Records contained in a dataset
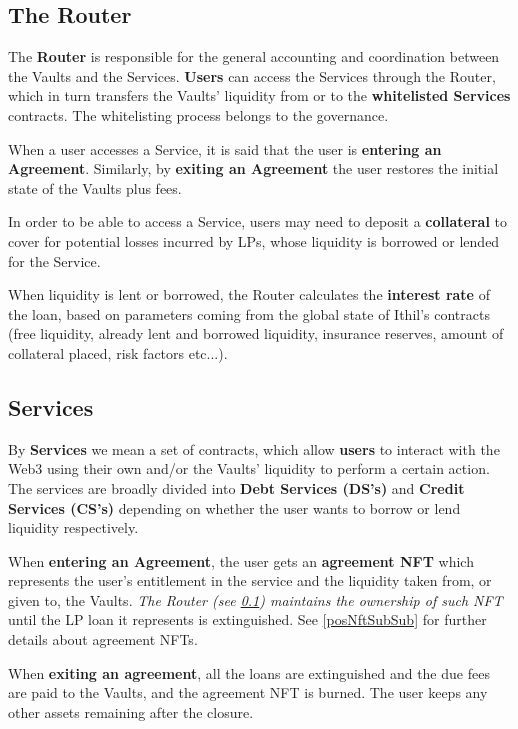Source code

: \documentclass[a4paper,10 pt]{article}
\theoremstyle{definition}
\begin{document}
\subsection{The Router}\label{routerSub}

The {\bf Router} is responsible for the general accounting and coordination between the Vaults and the Services. {\bf Users} can access the Services through the Router, which in turn transfers the Vaults' liquidity from or to the {\bf whitelisted Services} contracts. The whitelisting process belongs to the governance.

When a user accesses a Service, it is said that the user is {\bf entering an Agreement}. Similarly, by {\bf exiting an Agreement} the user restores the initial state of the Vaults plus fees.

In order to be able to access a Service, users may need to deposit a {\bf collateral} to cover for potential losses incurred by LPs, whose liquidity is borrowed or lended for the Service.

When liquidity is lent or borrowed, the Router calculates the {\bf interest rate} of the loan, based on parameters coming from the global state of Ithil's contracts (free liquidity, already lent and borrowed liquidity, insurance reserves, amount of collateral placed, risk factors etc...).

\subsection{Services}\label{servicesSub}

By {\bf Services} we mean a set of contracts, which allow {\bf users} to interact with the Web3 using their own and/or the Vaults' liquidity to perform a certain action. The services are broadly divided into {\bf Debt Services (DS's)} and {\bf Credit Services (CS's)} depending on whether the user wants to borrow or lend liquidity respectively.

When {\bf entering an Agreement}, the user gets an {\bf agreement NFT} which represents the user's entitlement in the service and the liquidity taken from, or given to, the Vaults. {\it The Router (see \ref{routerSub}) maintains the ownership of such NFT} until the LP loan it represents is extinguished. See \ref{posNftSubSub} for further details about agreement NFTs.

When {\bf exiting an agreement}, all the loans are extinguished and the due fees are paid to the Vaults, and the agreement NFT is burned. The user keeps any other assets remaining after the closure.
\end{document}
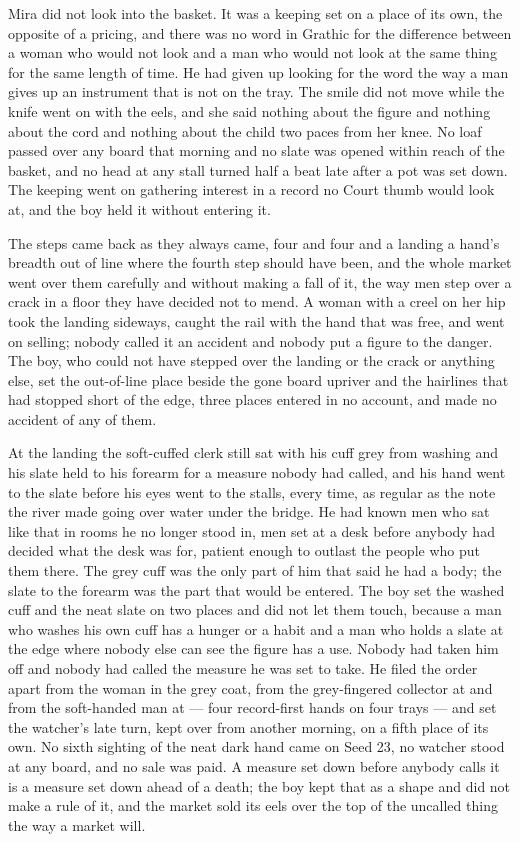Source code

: Mira did not look into the basket. It was a keeping set on a place of its own, the opposite of a pricing, and there was no word in Grathic for the difference between a woman who would not look and a man who would not look at the same thing for the same length of time. He had given up looking for the word the way a man gives up an instrument that is not on the tray. The smile did not move while the knife went on with the eels, and she said nothing about the figure and nothing about the cord and nothing about the child two paces from her knee. No loaf passed over any board that morning and no slate was opened within reach of the basket, and no head at any stall turned half a beat late after a pot was set down. The keeping went on gathering interest in a record no Court thumb would look at, and the boy held it without entering it.

\scenebreak

The steps came back as they always came, four and four and a landing a hand's breadth out of line where the fourth step should have been, and the whole market went over them carefully and without making a fall of it, the way men step over a crack in a floor they have decided not to mend. A woman with a creel on her hip took the landing sideways, caught the rail with the hand that was free, and went on selling; nobody called it an accident and nobody put a figure to the danger. The boy, who could not have stepped over the landing or the crack or anything else, set the out-of-line place beside the gone board upriver and the hairlines that had stopped short of the edge, three places entered in no account, and made no accident of any of them.

At the landing the soft-cuffed clerk still sat with his cuff grey from washing and his slate held to his forearm for a measure nobody had called, and his hand went to the slate before his eyes went to the stalls, every time, as regular as the note the river made going over water under the bridge. He had known men who sat like that in rooms he no longer stood in, men set at a desk before anybody had decided what the desk was for, patient enough to outlast the people who put them there. The grey cuff was the only part of him that said he had a body; the slate to the forearm was the part that would be entered. The boy set the washed cuff and the neat slate on two places and did not let them touch, because a man who washes his own cuff has a hunger or a habit and a man who holds a slate at the edge where nobody else can see the figure has a use. Nobody had taken him off and nobody had called the measure he was set to take. He filed the order apart from the woman in the grey coat, from the grey-fingered collector at  and from the soft-handed man at  --- four record-first hands on four trays --- and set the watcher's late turn, kept over from another morning, on a fifth place of its own. No sixth sighting of the neat dark hand came on Seed 23, no watcher stood at any board, and no sale was paid. A measure set down before anybody calls it is a measure set down ahead of a death; the boy kept that as a shape and did not make a rule of it, and the market sold its eels over the top of the uncalled thing the way a market will.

— Task requirements —
A single number is required: the count of lines in the data that include the string "after".

— Final answer —
2